- Born: 15 January 1934
- Died: 20 May 2011

= John E. Heymer =

British former police officer and author

John Edward Heymer is a British former police officer and author who has written extensively on spontaneous human combustion (SHC).

Heymer was born in Bow, East London, in 1934 and went to South Wales at the age of 16 to become a coal miner. He returned to London two years later for National Service and spent three years in the Royal Fusiliers. He then returned to work as a miner but left after being injured during a roof fall. He joined the Monmouthshire Constabulary and spent a few years as a police constable on patrol, followed by a few years in the photography department at Police Headquarters in Croesyceiliog.
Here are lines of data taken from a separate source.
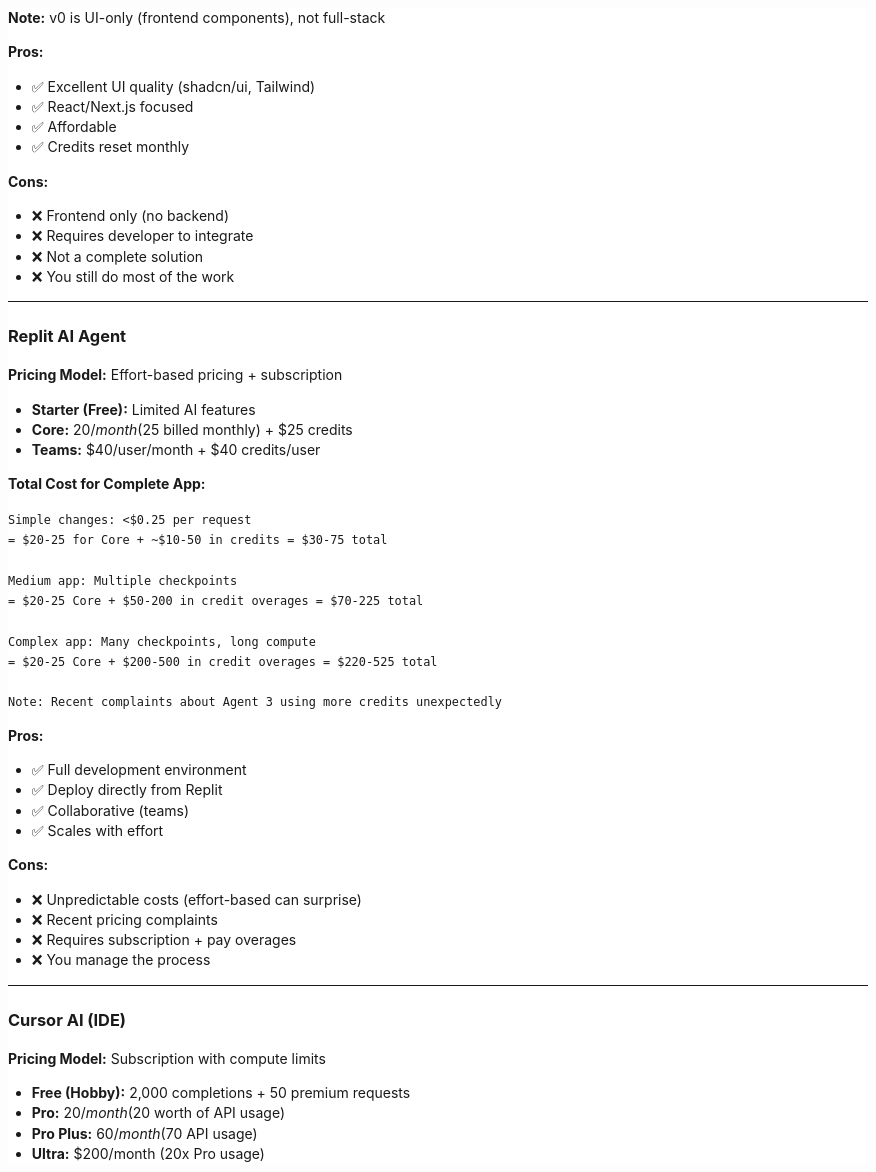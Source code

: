 **Note:** v0 is UI-only (frontend components), not full-stack

**Pros:**
- ✅ Excellent UI quality (shadcn/ui, Tailwind)
- ✅ React/Next.js focused
- ✅ Affordable
- ✅ Credits reset monthly

**Cons:**
- ❌ Frontend only (no backend)
- ❌ Requires developer to integrate
- ❌ Not a complete solution
- ❌ You still do most of the work

---

### Replit AI Agent
**Pricing Model:** Effort-based pricing + subscription
- **Starter (Free):** Limited AI features
- **Core:** $20/month ($25 billed monthly) + $25 credits
- **Teams:** $40/user/month + $40 credits/user

**Total Cost for Complete App:**
```
Simple changes: <$0.25 per request
= $20-25 for Core + ~$10-50 in credits = $30-75 total

Medium app: Multiple checkpoints
= $20-25 Core + $50-200 in credit overages = $70-225 total

Complex app: Many checkpoints, long compute
= $20-25 Core + $200-500 in credit overages = $220-525 total

Note: Recent complaints about Agent 3 using more credits unexpectedly
```

**Pros:**
- ✅ Full development environment
- ✅ Deploy directly from Replit
- ✅ Collaborative (teams)
- ✅ Scales with effort

**Cons:**
- ❌ Unpredictable costs (effort-based can surprise)
- ❌ Recent pricing complaints
- ❌ Requires subscription + pay overages
- ❌ You manage the process

---

### Cursor AI (IDE)
**Pricing Model:** Subscription with compute limits
- **Free (Hobby):** 2,000 completions + 50 premium requests
- **Pro:** $20/month ($20 worth of API usage)
- **Pro Plus:** $60/month ($70 API usage)
- **Ultra:** $200/month (20x Pro usage)
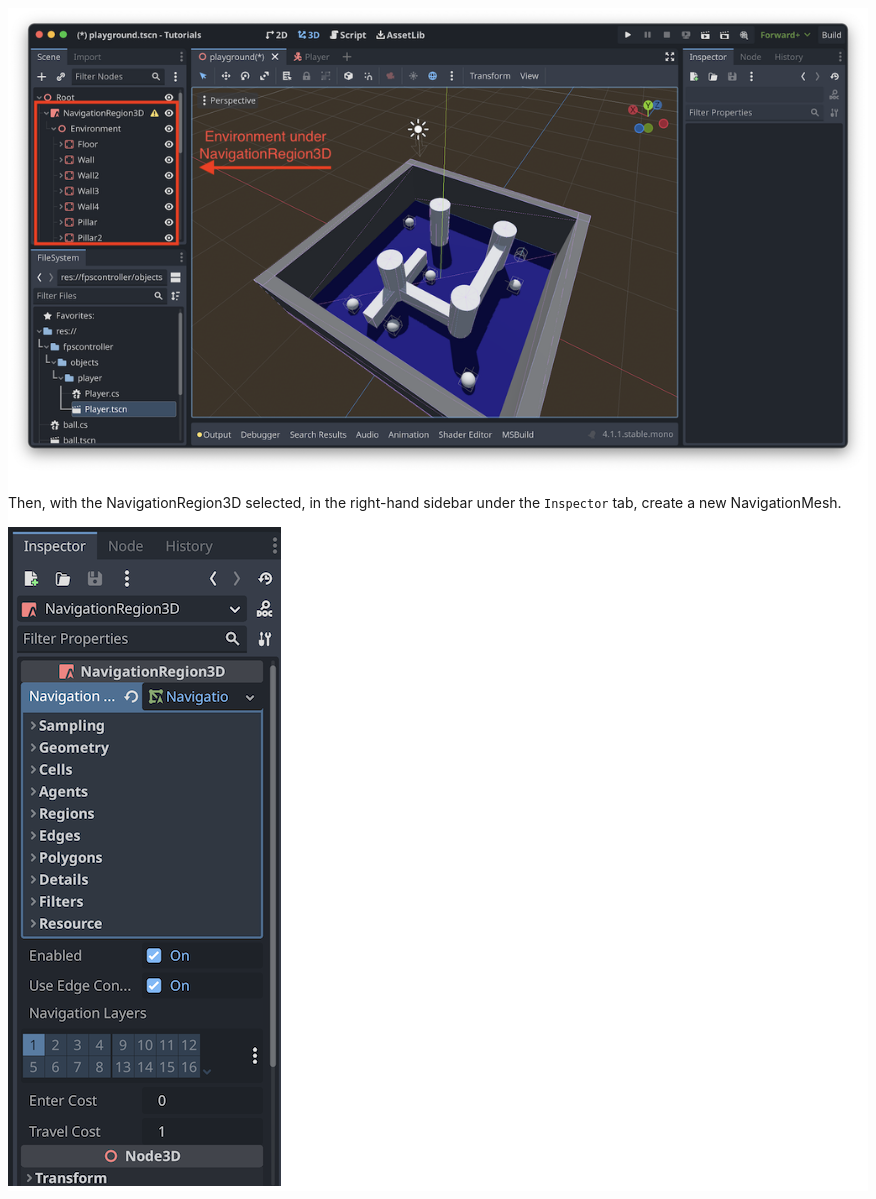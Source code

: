 [![The node tree with the environment under the newly created NavigationRegion3D](./navigation_in_scene.png)](./navigation_in_scene.png)

Then, with the NavigationRegion3D selected, in the right-hand sidebar under the `Inspector` tab, create a new NavigationMesh.

![The options for a newly created NavMesh](./new_navmesh.png#center)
He then became a Scenes of Crimes Officer and Crime Prevention Officer.

Heymer describes himself as an autodidact, with a lifelong passion for knowledge, and has written that he is not afraid to pursue this into areas where other people might fear ridicule or contempt.

He was a gradual convert to belief in SHC, mainly as a result of his attendance as scene of crime officer at the apparent death by SHC of an elderly man in Ebbw Vale (Henry Thomas).

Heymer believes that SHC is not a supernatural phenomenon, but a rare natural phenomenon that has not yet been examined sufficiently (mainly due to the difficulty presented by the results of SHC).

He has published articles about SHC in New Scientist and Fortean Times, and has appeared on the BBC television programmes Newsnight and QED ("The Burning Question").

In 1996, he published a book entitled The Entrancing Flame, which was about his personal experience of dealing with the results of SHC and attempted to analyse the phenomenon.